"The wildest, most discordant tracks had the shirts-tucked-into-acid-wash-jeans crowd gurning away."
Let's just start by saying that rock music sounds damn good in the gig room at Plan B Small Club — right up there with the best in Sydney; the Opera House has been having some weird speaker issues of late and Factory/Metro/Enmore are all adequate without being impressive. When you add some really impassioned, talented bands to the mix, you're either going to have a good time or you're a bad person.
Top Lip and Noire were both champions of washed out melancholy; Top Lip were decisively rockier, while Noire lead singer Jessica Mincher's dreamy vocals reached the heights — on a mood-setting level — of acts like Beach House and Mazzy Star.
The Moses Gunn Collective had the crowd in the palm of their sweaty psych-rock hands from the get-go.

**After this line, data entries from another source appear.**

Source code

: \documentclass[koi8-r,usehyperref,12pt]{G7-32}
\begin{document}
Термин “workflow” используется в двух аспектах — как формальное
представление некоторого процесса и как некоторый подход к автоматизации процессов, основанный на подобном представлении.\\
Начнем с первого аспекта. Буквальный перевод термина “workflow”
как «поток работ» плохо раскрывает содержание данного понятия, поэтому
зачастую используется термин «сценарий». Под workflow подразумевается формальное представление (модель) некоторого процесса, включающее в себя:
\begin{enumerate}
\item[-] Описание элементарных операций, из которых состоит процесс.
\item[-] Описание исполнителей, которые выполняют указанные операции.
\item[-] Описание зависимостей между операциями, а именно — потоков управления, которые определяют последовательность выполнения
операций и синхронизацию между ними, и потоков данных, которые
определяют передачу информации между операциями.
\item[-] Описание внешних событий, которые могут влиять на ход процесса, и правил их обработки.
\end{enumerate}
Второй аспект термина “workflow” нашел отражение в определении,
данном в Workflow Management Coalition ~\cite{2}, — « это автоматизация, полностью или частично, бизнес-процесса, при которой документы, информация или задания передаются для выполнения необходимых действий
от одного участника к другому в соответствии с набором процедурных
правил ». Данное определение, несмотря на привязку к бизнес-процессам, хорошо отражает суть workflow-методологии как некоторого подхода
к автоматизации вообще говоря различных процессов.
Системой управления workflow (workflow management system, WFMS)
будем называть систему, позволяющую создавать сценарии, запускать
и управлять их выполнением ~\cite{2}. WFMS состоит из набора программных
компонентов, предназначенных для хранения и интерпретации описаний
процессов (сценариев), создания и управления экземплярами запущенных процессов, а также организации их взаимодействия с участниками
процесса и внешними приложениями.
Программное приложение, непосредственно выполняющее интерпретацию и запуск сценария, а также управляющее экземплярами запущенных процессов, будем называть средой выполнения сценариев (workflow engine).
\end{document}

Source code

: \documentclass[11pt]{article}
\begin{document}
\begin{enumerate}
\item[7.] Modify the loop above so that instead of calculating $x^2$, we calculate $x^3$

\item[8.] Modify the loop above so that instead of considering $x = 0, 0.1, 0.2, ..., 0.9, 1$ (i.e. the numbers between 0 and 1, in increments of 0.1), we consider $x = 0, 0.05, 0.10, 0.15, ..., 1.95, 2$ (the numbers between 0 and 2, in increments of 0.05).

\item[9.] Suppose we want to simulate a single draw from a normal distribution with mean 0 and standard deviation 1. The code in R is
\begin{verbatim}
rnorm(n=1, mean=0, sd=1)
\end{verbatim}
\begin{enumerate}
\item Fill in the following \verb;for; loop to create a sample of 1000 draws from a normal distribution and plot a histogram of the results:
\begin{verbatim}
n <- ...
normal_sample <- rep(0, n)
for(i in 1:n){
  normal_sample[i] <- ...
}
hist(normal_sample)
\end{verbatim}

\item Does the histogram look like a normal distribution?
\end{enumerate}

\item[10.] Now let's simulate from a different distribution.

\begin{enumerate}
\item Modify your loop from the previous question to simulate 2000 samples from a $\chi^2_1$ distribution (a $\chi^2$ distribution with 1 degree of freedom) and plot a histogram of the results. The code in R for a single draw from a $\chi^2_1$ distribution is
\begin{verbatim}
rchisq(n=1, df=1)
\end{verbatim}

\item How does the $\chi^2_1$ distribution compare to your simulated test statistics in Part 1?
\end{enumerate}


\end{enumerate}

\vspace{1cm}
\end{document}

It's unclear how many of the fairly packed house were family and friends, but they all certainly acted like they'd had a few wild nights out with the group. That could've just been because they nailed it though; everything from the sequin-tinged outfits to the 'nobody's watching' dance moves were in fine form. Bella Carroll earned herself Best In Show with dance moves so flamboyant that it's almost advisable she upgrades to a keytar to give her body a bit more freedom to do its thing — the fact that she had to reach over to hit keys at regular intervals turned out to be a real Milhouse for her dance routine.
From a purely sonic perspective, the tunes that kept a bit more of a cohesive song structure (like the brilliant Shalala) had the biggest impact, yet in terms of keeping the party atmosphere alive, the wildest, most discordant tracks had the shirts-tucked-into-acid-wash jeans crowd gurning away. In a live room this vibrant, and with the crowd so locked-in, the band could've shit in their hands and clapped and it would've been a good night.